There is lot more to Vijay’s batting than his unconventional cover drives, like his art of leaving. In 2016, when he did not miss many Test matches, he had the highest percentage of leaves in world cricket. Somehow, evading all this, his plonking drives remain a highlight. Saturday was no different.
On a perfectly paced wicket, Vijay displayed the best of his drives on his return to international cricket after a break of eight months. He kept the best for starters, where he parked his foot towards the fifth stump and used his lovely wrists to drill the ball onto the ground to start the proceedings for India. What followed was a display of what fits the definition of pleasing to the eye. Couple of overs later, Gamage was driven twice, once to the right and then to the left of cover. Vijay had arrived - India’s premiere opener, who was pushed as the third option because of injuries, meant business.
When the spinners came on, he had already made up his mind to up the ante. He greeted off-spinner Dilruwan Perera with another thunderous drive through covers and when the Sri Lankan overcompensated, he punched him past point for a couple.
Vijay drives through the covers. (Photo: BCCI)

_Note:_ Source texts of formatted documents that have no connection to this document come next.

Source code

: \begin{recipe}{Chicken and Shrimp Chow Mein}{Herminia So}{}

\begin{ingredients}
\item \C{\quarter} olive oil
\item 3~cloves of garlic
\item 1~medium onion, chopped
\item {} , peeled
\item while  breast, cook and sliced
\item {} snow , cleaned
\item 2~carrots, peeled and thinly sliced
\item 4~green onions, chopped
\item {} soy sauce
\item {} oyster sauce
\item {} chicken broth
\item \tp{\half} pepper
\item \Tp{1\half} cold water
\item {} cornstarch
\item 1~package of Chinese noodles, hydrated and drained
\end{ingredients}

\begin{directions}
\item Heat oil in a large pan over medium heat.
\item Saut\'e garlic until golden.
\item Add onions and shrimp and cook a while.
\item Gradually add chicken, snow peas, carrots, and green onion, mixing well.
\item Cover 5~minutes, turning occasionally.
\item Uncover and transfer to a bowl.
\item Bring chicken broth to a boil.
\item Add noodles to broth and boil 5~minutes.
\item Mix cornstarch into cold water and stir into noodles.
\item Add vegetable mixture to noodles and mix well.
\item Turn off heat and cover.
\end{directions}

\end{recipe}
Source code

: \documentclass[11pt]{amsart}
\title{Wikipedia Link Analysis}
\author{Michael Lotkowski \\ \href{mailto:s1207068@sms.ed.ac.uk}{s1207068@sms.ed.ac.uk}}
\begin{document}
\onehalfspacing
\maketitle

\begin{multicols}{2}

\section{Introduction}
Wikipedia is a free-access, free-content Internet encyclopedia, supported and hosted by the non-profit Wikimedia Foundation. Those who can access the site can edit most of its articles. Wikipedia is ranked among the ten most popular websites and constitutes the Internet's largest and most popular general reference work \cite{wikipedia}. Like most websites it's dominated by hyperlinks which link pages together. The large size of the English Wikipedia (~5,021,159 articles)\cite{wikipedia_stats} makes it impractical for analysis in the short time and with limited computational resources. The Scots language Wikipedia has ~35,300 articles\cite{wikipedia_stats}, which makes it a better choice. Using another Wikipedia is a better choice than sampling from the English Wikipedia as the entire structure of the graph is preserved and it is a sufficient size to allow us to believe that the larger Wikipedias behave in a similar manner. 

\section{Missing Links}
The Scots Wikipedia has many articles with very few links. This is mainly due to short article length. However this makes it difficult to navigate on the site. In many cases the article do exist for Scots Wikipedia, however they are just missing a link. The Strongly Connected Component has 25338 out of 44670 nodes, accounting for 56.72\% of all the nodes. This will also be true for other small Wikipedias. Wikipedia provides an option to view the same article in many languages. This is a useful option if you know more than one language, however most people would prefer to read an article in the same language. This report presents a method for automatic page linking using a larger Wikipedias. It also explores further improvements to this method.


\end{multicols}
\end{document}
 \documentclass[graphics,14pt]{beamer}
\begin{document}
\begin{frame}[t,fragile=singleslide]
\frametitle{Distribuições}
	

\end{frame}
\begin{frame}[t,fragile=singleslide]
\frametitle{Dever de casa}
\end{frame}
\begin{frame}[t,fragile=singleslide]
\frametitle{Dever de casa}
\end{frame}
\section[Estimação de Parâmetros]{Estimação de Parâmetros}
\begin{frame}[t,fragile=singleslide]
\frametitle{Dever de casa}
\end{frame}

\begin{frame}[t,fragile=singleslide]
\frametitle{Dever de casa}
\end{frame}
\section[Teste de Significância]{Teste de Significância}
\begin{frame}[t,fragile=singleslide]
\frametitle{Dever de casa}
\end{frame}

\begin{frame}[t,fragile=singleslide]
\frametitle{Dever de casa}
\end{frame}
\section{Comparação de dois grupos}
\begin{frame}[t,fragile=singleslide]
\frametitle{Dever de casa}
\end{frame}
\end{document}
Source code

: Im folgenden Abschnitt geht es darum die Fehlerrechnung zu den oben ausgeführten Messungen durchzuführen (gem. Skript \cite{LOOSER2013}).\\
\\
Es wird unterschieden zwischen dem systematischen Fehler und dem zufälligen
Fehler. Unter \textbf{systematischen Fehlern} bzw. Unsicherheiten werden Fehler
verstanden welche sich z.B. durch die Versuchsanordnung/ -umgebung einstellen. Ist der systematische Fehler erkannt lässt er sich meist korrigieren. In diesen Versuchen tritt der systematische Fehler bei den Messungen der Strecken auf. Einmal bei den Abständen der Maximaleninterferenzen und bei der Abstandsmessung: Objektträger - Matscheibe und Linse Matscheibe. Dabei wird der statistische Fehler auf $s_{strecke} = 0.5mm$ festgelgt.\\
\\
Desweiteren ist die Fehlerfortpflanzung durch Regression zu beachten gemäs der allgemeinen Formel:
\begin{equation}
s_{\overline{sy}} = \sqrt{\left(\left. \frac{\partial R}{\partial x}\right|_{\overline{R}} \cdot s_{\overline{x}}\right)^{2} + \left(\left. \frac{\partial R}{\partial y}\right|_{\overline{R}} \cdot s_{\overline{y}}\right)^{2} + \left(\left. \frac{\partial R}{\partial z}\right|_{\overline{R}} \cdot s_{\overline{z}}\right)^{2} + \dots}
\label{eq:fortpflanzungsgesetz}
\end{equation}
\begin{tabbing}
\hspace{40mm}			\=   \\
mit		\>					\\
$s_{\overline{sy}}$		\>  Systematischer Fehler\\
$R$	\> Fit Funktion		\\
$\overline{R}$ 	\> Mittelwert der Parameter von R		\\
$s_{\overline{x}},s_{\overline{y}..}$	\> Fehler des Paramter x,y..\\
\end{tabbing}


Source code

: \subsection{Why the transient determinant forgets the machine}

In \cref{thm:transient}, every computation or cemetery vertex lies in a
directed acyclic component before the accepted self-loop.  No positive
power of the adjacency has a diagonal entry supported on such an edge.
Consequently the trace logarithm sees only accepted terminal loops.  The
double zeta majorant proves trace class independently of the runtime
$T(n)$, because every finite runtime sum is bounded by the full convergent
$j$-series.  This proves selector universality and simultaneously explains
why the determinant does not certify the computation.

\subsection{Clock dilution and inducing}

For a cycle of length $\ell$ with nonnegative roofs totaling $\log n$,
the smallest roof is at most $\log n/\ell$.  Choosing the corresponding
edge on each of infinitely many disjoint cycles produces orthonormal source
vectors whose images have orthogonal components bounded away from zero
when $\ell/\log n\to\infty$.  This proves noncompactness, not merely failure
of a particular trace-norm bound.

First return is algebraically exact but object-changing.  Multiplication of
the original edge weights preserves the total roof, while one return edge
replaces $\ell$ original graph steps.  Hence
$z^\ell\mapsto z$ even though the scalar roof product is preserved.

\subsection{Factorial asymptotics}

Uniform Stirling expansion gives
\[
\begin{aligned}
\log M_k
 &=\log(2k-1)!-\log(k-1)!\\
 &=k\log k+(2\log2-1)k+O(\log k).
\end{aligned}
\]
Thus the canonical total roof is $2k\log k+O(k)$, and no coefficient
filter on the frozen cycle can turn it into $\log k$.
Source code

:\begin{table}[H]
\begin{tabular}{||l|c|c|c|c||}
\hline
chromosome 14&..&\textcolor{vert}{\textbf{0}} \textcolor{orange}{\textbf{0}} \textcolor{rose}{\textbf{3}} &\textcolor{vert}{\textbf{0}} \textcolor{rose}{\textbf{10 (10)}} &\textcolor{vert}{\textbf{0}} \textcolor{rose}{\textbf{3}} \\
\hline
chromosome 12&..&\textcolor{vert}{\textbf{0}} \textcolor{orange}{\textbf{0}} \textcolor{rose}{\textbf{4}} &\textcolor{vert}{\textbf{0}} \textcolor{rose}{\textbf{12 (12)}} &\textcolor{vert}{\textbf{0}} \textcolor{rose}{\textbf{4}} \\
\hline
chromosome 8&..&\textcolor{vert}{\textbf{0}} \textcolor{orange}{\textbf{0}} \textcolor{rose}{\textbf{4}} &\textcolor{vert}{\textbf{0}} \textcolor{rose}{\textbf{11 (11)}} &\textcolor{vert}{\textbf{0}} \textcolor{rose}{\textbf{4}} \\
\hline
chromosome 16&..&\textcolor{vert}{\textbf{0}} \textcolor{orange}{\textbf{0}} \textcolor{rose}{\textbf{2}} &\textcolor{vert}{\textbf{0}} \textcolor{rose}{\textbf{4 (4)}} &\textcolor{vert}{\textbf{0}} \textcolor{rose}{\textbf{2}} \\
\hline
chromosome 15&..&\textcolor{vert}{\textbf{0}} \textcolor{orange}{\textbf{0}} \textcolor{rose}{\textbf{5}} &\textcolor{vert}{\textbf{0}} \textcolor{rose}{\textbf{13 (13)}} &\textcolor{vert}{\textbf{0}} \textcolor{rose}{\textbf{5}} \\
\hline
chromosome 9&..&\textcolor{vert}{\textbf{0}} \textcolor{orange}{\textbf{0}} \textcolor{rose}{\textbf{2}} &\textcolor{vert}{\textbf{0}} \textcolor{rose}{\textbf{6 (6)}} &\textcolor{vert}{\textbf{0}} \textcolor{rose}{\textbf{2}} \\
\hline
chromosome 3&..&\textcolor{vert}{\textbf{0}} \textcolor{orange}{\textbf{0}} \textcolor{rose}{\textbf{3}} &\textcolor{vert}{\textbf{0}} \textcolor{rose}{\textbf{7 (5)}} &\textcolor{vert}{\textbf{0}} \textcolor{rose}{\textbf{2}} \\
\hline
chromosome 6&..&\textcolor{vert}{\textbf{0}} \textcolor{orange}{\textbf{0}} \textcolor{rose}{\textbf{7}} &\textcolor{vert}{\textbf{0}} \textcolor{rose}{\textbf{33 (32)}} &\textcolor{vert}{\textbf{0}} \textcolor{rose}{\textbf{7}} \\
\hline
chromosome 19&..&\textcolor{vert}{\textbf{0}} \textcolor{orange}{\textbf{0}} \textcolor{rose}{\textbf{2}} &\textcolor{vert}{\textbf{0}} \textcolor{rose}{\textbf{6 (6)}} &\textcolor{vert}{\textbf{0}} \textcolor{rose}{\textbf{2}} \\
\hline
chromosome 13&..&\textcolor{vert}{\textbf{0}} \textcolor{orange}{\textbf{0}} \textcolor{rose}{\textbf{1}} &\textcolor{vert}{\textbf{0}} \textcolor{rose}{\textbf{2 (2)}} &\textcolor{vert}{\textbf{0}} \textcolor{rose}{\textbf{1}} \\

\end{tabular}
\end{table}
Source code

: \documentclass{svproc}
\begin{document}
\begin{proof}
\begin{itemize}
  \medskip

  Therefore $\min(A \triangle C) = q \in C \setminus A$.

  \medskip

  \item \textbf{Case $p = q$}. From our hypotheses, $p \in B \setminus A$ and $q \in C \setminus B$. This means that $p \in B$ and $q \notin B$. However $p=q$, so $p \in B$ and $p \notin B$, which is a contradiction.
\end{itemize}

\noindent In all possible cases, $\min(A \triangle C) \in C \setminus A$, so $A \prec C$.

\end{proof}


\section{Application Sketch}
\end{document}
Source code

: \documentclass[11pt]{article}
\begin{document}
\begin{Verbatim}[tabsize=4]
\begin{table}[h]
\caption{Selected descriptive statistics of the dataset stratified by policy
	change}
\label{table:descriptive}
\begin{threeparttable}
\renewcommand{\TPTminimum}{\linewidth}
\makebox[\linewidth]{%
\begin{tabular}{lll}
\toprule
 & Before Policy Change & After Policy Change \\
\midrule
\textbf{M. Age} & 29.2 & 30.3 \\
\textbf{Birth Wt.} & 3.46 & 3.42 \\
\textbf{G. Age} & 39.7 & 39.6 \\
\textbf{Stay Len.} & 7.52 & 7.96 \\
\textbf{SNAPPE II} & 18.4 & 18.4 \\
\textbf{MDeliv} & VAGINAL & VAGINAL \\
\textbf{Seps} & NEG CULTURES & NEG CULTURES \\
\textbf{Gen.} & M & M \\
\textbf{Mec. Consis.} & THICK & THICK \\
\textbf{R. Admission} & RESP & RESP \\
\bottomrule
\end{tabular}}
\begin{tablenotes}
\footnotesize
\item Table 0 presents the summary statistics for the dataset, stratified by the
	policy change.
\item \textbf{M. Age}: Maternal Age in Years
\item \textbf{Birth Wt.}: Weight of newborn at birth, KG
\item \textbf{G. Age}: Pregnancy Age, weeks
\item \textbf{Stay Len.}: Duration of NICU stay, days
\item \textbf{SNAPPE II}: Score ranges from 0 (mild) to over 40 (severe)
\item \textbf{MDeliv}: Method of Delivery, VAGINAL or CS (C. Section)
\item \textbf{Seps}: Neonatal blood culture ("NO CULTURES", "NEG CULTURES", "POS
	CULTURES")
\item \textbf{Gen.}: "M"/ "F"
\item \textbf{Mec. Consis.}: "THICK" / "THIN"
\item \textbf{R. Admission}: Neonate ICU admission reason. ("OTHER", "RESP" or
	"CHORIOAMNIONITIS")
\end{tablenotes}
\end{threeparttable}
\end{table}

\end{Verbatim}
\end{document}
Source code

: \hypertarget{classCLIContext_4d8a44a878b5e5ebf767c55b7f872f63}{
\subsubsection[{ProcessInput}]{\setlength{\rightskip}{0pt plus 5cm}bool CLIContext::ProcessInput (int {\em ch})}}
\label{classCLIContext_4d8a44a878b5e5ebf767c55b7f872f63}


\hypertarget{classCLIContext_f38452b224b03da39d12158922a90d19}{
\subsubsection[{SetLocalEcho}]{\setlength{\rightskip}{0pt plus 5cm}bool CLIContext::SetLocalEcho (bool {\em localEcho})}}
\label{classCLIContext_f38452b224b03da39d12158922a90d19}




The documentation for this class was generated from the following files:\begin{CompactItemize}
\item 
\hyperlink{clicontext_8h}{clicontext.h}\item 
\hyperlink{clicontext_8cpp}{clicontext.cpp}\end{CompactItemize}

His driving is not flawless by any means. The gap between bat and pad often tempts the opposition captain to station catchers at unusual positions. Dinesh Chandimal’s short-mid on ploy would have earned him the moment of the day tag had Dilruwan Perera held on to Vijay’s miscued on-drive when he was batting on 61 – the story of Day 2 could have been a lot different. Vijay’s return would not have been so sweet, for his most favoured drive would have brought his downfall. But the stars were shining bright on the Indian opener.
He doesn’t need the stars every time. Banking on the same uppish drives and wristy flicks, complimented by a good sense of where his off stump is, Vijay had batted an entire day against James Anderson and Stuart Broad in Trent Bridge on his way to his maiden overseas hundred in 2014. Trent Bridge was no fluke, he proved later at Adelaide and then in Brisbane. Even there, a few of his drives were air-bound but he continues to back his natural style.
Vijay’s 128-run knock against a far less challenging Sri Lankan bowling attack than the ones he had faced in Australia and England, was not his best but it was more than enough to perhaps stop the musical chairs for the opener’s slot, especially for the upcoming South Africa tour.
"I am a person who doesn't like to overthink too much till I see that particular ground or venue. I don't want to have pre-conceived ideas and plans. I like to take things as it comes,” Vijay might have said after his hundred but the larger picture cannot be avoided. It is a given that the Lankans are a trial run for the much fiercer Proteas and India needs their openers more than anything else to turn the tables against the likes of Steyn, Rabada and Morkel.
KL Rahul is scoring, so is Shikhar Dhawan but Murali Vijay’s name should be the first one ticked when India travels to South Africa. His style of batting, his approach against the new ball or his effortless handling of the spinners makes him a perfect package as an opener. After all, he hasn’t joined Sunil Gavaskar and Virender Sehwag in the list of Indian openers to have scored 10 or more Test hundreds for nothing.